Tally up every line in the records beneath that has "analytical", and write down only the total.

#### Information ####

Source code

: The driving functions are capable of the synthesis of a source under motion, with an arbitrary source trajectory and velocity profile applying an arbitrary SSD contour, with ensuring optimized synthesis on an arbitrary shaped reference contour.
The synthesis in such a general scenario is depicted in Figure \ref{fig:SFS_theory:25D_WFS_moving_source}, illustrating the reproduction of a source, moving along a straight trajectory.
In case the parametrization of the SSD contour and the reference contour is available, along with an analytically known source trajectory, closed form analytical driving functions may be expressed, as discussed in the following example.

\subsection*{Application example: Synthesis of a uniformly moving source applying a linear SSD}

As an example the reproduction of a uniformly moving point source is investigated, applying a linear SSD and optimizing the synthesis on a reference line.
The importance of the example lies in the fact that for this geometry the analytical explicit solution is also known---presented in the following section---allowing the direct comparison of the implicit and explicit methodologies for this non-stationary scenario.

####

_Solution to this task_
2